Chung-Ang University Business School
- Former names: Division of Commerce, Chung-Ang University
- Type: Public business school
- Established: 1955
- Parent institution: Chung-Ang University
- Affiliations: AACSB
- Location: Chung-Ang University, Seoul, Seoul, South Korea 37°30′14″N 127°00′17″E﻿ / ﻿37.5040°N 127.0047°E
- Campus: Seoul;
- Language: Korean and English
- Website: https://biz.cau.ac.kr/

= Chung-ang University Business School =

Business school in Seoul, South Korea

The Chung-Ang University Business School (CBS) is the undergraduate and graduate business school of Chung-Ang University, located in Seoul, South Korea.

The school traces its origins to the Division of Commerce established in 1948, in the context of the founding of the university in Seoul. This academic unit was formally reorganized in March 1955, becoming a university-level business school, a development described as a milestone as it was the first institution of its kind established in South Korea.

During the following decades, the school developed regular academic programs in business administration, commerce, and related fields, gradually integrating into the university’s broader academic structure.

== History ==
In 1995, the unit adopted the name College of Business Administration, as part of an institutional reorganization of the South Korean higher education system. That same year, it was evaluated among the country’s leading departments in business, commerce, and accounting by the Korean Council for University Education.

In 2006, the Graduate School of Business was established, expanding the academic scope of CBS to postgraduate education, including master’s, doctoral, and MBA programs. From that point onward, the school has offered an integrated academic structure encompassing both undergraduate and graduate studies in business administration and management.

At the international level, CBS established academic cooperation programs with foreign institutions, including a dual-degree program jointly developed with Fudan University in Shanghai.

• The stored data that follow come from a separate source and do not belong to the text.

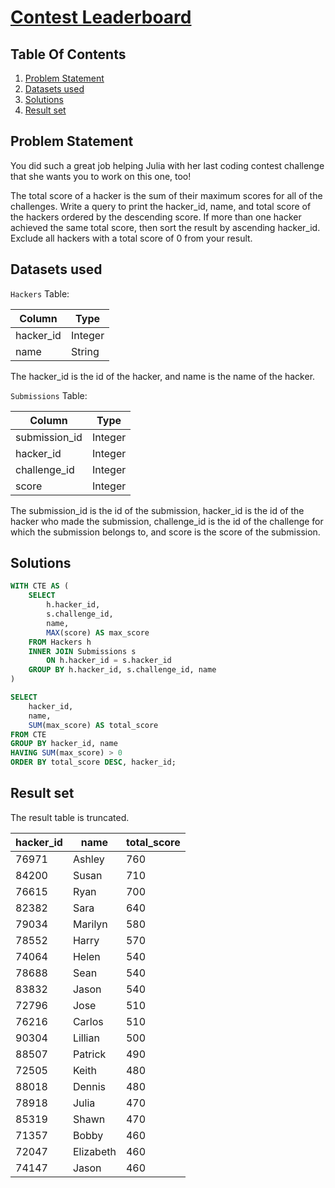 # [Contest Leaderboard](https://www.hackerrank.com/challenges/contest-leaderboard/)

## Table Of Contents
1. [Problem Statement](#problem-statement)
2. [Datasets used](#datasets-used)
3. [Solutions](#solutions)
4. [Result set](#result-set)

## Problem Statement

You did such a great job helping Julia with her last coding contest challenge that she wants you to work on this one, too!

The total score of a hacker is the sum of their maximum scores for all of the challenges. Write a query to print the hacker_id, name, and total score of the hackers ordered by the descending score. If more than one hacker achieved the same total score, then sort the result by ascending hacker_id. Exclude all hackers with a total score of 0 from your result.

## Datasets used

```Hackers``` Table:

| Column    | Type    |
| --------- | ------- |
| hacker_id | Integer |
| name      | String  |

The hacker_id is the id of the hacker, and name is the name of the hacker.

```Submissions``` Table:

| Column        | Type    |
| ------------- | ------- |
| submission_id | Integer |
| hacker_id     | Integer |
| challenge_id  | Integer |
| score         | Integer |

The submission_id is the id of the submission, hacker_id is the id of the hacker who made the submission, challenge_id is the id of the challenge for which the submission belongs to, and score is the score of the submission.

## Solutions

```sql
WITH CTE AS (
    SELECT
        h.hacker_id,
        s.challenge_id,
        name,
        MAX(score) AS max_score
    FROM Hackers h
    INNER JOIN Submissions s
        ON h.hacker_id = s.hacker_id
    GROUP BY h.hacker_id, s.challenge_id, name
)

SELECT
    hacker_id,
    name,
    SUM(max_score) AS total_score
FROM CTE
GROUP BY hacker_id, name
HAVING SUM(max_score) > 0
ORDER BY total_score DESC, hacker_id;
```

## Result set

The result table is truncated.

| hacker_id | name      | total_score |
| --------- | --------- | ----------- |
| 76971     | Ashley    | 760         |
| 84200     | Susan     | 710         |
| 76615     | Ryan      | 700         |
| 82382     | Sara      | 640         |
| 79034     | Marilyn   | 580         |
| 78552     | Harry     | 570         |
| 74064     | Helen     | 540         |
| 78688     | Sean      | 540         |
| 83832     | Jason     | 540         |
| 72796     | Jose      | 510         |
| 76216     | Carlos    | 510         |
| 90304     | Lillian   | 500         |
| 88507     | Patrick   | 490         |
| 72505     | Keith     | 480         |
| 88018     | Dennis    | 480         |
| 78918     | Julia     | 470         |
| 85319     | Shawn     | 470         |
| 71357     | Bobby     | 460         |
| 72047     | Elizabeth | 460         |
| 74147     | Jason     | 460         |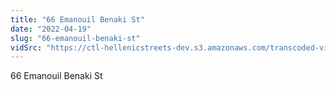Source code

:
 ```yaml
---
title: "66 Emanouil Benaki St"
date: "2022-04-19"
slug: "66-emanouil-benaki-st"
vidSrc: "https://ctl-hellenicstreets-dev.s3.amazonaws.com/transcoded-videos/66%20Emanouil%20Benaki%20St.%20-%20Alexnadros%20Grigoropoulos%20Memorial.mp4"
---
```


66 Emanouil Benaki St
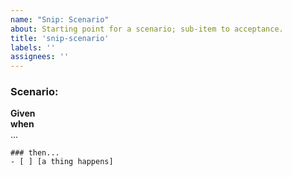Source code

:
 ```yaml
---
name: "Snip: Scenario"
about: Starting point for a scenario; sub-item to acceptance.
title: 'snip-scenario'
labels: ''
assignees: ''
---
```


[comment]: # "The scenario should be a short, plain language description."
[comment]: # "Feeling repetative? Apply the DRY (Don't Repeat Yourself) principle!"

### Scenario: 

**Given**   
**when**  
...

[comment]: # "Each task should be a verifiable outcome"
```[tasklist]
### then... 
- [ ] [a thing happens]
```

This agreement allows students to complete part of their studies in South Korea and China, and to obtain degrees awarded by both institutions within their respective postgraduate programs.

Currently, CBS forms part of the university’s regular academic system, carrying out teaching and research activities in business and management, and maintaining international cooperation links through the institutional mechanisms of its parent university.

== International relations ==
The school maintains academic cooperation and international exchange programs through the university’s Division of International Cooperation, facilitating opportunities for study, teaching, and research abroad for students and faculty members.

Researchers affiliated with CBS have produced research in corporate finance that has attracted international attention.